88159772Sharpen those pencils, take out your calculator and make sure you have those W-2s and 1099s ready.  The Neighborhood is celebrating April 15 five months early. 

No, we’re not insane (well, maybe a little.)

Today is the anniversary of the introduction of the U.S. Income Tax, thanks to the ratification of the 16th Amendment to the Constitution in February of 1913.  Ever since then, we as a nation have cycled through an often painful, mostly baffling ritual of filing our income tax returns.

Income taxes had been tried before, most notably during the Civil War–no Abe, you can’t deduct top hats and laudanum as a business expense.  Yet it took a constitutional amendment to finally get the ball rolling on our 1040s.  It all stemmed from deciding what exactly were income taxes–a direct tax on something, or an indirect tax based on an event. 

Under the Constitution, Article 1, Section 8, Clause 1 and Section 9, Clause 4, Congress had the right to  tax citizens of the United States, but in a uniform manner and, at first, only direct taxes on property.  Furthermore, the tax revenue would be apportioned to each state according to population.  The courts had argued that direct taxes was only taxes on people and property, and everything else was an “indirect tax.” 

The income tax, however, was another issue entirely.  Are you taxing something, as in the wages of a person?  Or are you taxing their labor, which makes it an indirect tax?

The Supreme Court struck the first blow.  In 1895, in the case of Pollock v. Farmers’ Loan & Trust Company, the court ruled that an 1894 income tax law was unconstitutional because it taxed revenue derived from property–rents, interest, and dividends–which was an indirect tax.  Congress could only tax what can be apportioned to the states, and an income tax on property was deemed impractical.  So according to the courts, you can’t have a federal income tax.
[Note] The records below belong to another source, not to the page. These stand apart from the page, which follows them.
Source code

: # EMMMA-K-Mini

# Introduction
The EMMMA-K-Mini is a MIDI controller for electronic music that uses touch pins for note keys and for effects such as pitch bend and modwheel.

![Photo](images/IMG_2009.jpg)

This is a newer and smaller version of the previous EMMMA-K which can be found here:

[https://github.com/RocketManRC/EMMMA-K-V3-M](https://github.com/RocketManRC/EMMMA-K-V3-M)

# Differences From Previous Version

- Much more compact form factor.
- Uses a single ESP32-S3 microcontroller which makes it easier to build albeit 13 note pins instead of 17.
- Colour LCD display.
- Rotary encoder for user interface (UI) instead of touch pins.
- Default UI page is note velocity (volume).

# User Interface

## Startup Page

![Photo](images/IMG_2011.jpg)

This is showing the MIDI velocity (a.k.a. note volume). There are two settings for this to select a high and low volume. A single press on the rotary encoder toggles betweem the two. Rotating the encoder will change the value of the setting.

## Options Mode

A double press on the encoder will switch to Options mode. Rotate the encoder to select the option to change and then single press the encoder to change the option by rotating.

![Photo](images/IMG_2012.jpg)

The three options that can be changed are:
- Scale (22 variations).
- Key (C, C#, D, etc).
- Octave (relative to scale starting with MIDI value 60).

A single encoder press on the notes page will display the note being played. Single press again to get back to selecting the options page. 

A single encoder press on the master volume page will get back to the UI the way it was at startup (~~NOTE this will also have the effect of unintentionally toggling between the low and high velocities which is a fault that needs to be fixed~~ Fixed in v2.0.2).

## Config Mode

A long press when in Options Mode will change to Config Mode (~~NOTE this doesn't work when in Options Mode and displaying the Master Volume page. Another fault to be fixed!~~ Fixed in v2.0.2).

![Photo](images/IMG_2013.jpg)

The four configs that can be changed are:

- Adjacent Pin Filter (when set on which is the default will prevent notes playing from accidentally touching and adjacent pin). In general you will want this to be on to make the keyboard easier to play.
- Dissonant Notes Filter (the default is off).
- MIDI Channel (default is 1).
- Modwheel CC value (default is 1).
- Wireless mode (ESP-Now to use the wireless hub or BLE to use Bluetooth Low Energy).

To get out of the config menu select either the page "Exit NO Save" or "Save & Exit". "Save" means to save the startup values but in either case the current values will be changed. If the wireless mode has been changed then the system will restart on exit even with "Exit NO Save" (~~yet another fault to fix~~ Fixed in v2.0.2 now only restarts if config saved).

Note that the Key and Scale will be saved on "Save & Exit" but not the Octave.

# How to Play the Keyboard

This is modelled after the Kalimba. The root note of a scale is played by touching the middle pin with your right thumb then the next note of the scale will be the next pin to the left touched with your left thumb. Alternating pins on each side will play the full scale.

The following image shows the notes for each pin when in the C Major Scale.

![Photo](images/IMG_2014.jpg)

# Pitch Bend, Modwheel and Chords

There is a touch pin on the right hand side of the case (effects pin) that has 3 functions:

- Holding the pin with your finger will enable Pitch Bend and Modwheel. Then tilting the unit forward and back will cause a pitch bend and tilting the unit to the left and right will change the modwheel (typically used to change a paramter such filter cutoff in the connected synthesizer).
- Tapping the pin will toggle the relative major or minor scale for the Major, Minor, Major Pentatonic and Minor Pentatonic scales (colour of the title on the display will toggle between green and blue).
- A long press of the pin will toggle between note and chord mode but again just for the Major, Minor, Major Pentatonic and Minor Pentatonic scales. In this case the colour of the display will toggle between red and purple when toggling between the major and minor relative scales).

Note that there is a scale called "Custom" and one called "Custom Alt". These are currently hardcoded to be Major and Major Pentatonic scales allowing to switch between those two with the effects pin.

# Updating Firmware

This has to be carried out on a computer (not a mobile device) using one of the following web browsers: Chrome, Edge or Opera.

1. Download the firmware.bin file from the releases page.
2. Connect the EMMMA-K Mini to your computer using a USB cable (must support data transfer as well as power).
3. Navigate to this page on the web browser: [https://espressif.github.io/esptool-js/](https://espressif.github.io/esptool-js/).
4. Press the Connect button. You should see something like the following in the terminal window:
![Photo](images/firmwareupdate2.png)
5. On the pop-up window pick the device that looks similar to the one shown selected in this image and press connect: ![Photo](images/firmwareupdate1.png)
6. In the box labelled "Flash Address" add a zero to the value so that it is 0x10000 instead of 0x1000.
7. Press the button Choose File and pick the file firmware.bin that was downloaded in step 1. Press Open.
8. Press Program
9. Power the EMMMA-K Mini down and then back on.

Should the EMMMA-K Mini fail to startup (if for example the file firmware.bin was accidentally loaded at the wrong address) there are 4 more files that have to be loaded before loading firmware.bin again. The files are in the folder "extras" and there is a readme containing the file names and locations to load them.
Easy there, Chief Justice.  The Congress can fix it, using the good old Sharpie of governance, the constitutional amendment.  The Sixteenth Amendment to the U.S. Constitution finally established a national income tax, which would be collected and distributed by the federal government as it saw fit, not apportioned according to population.

The Congress shall have power to lay and collect taxes on incomes, from whatever source derived, without apportionment among the several States, and without regard to any census or enumeration.   – Amendment XVI, U.S. Constitution (1913)


The first 1040, from 1913

Thus was introduced the infamous 1040 form.  The 1913 form, pictured here, was a rather straightforward affair.  With the instructions, it was only 4 pages long.  Even a semi-literate immigrant could file a return.  Your average robber baron, however, was in a pickle–not much room for deducting that second horse buggy, or claiming your half-blind Irish butler as your “dependent.” 

Since Congress wisely understood that the rich want to keep as much of their money as possible, soon after the 16th Amendment came the deduction.  Today’s form, including the schedule attachments, is 13 pages of small print.  This doesn’t even include the instructions, nor your state return, which is often longer than the federal form.  Most of these forms are the deductions we file so we can get back every penny that Uncle Sam (and Blind Uncle Dave, in my state’s case) takes from us.

To that end, let’s examine some interesting deductions from some important Americans pre-1913:

George Washington: 1 elephant tusk, claimed as a “dental expense.”

John Adams: counted his brisk walk from the bedchamber to his chamber pot as his commuting costs.

Benjamin Franklin: Able to use his Elderly Tax Credit (Schedule R) since at least the French and Indian War.

Thomas Jefferson: 150 “dependents” and growing.  All without a spouse to file jointly (gasp!).

Francis Scott Key: itemized each “bomb bursting in air” in his expenses on Schedule C.

Andrew Jackson: argued at his audit that “whuppin’ dem Seminoles” was a charitable donation because he was “doin’ dem a favor.”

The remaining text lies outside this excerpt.